Asynchronous Processing

While many parallel applications can be described as maps, some can be more complex. In this section we look at the asynchronous concurrent.futures interface, which provides a simple API for ad-hoc parallelism. This is useful for when your computations don’t fit a regular pattern.

Executor.submit

The submit method starts a computation in a separate thread or process and immediately gives us a Future object that refers to the result. At first, the future is pending. Once the function completes the future is finished.

We collect the result of the task with the .result() method, which does not return until the results are available.

%%time
from time import sleep

def slowadd(a, b, delay=1):
    sleep(delay)
    return a + b

slowadd(1,1)

from concurrent.futures import ThreadPoolExecutor

with ThreadPoolExecutor(1) as e:
    future = e.submit(slowadd, 1, 2)
    print(future.result())

Submit many tasks, receive many futures

Because submit returns immediately we can submit many tasks all at once and they will execute in parallel.

%%time
results = [slowadd(i, i, delay=1) for i in range(8)]
print(results)

%%time
e = ThreadPoolExecutor()
futures = [e.submit(slowadd, i, i, delay=1) for i in range(8)]
results = [f.result() for f in futures]
print(results)

Submit fires off a single function call in the background, returning a future.
When we combine submit with a single for loop we recover the functionality of map.
When we want to collect our results we replace each of our futures, f, with a call to f.result()
We can combine submit with multiple for loops and other general programming to get something more general than map.

Exercise 7.1

Parallelize the following code with e.submit

Replace the results list with a list called futures
Replace calls to slowadd and slowsub with e.submit calls on those functions
At the end, block on the computation by recreating the results list by calling .result() on each future in the futures list.

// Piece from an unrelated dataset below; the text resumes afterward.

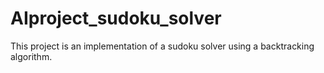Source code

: # AIproject_sudoku_solver
This project is an implementation of a sudoku solver using a backtracking algorithm.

Extract daily stock data from google

!rm -rf data/daily-stock

import os  # library to get directory and file paths
import tarfile # this module makes possible to read and write tar archives

def extract_data(name, where):
    datadir = os.path.join(where,name)
    if not os.path.exists(datadir):
       print("Extracting data...")
       tar_path = os.path.join(where, name+'.tgz')
       with tarfile.open(tar_path, mode='r:gz') as data:
          data.extractall(where)
            
extract_data('daily-stock','data') # this function call will extract json files

Convert data to pandas DataFrames and save it in hdf5 files

HDF5 is a data model, library, and file format for storing and managing data. This format is widely used and is supported by many languages and platforms.

import json
import pandas as pd
import os, glob

here = os.getcwd()
datadir = os.path.join(here,'data','daily-stock')
filenames = sorted(glob.glob(os.path.join(datadir, '*.json')))
filenames

Sequential version

!rm -f data/daily-stock/*.h5

%%time
import json
import pandas as pd
from tqdm import tqdm


for fn in tqdm(filenames):
    
    with open(fn) as f:
        data = [json.loads(line) for line in f] # load 
        
    df = pd.DataFrame(data) # parse 
    
    out_filename = fn[:-5] + '.h5'
    df.to_hdf(out_filename, '/data') # store

!rm -f data/daily-stock/*.h5

Exercise 7.2

Parallelize the loop above using ThreadPoolExecutor and map.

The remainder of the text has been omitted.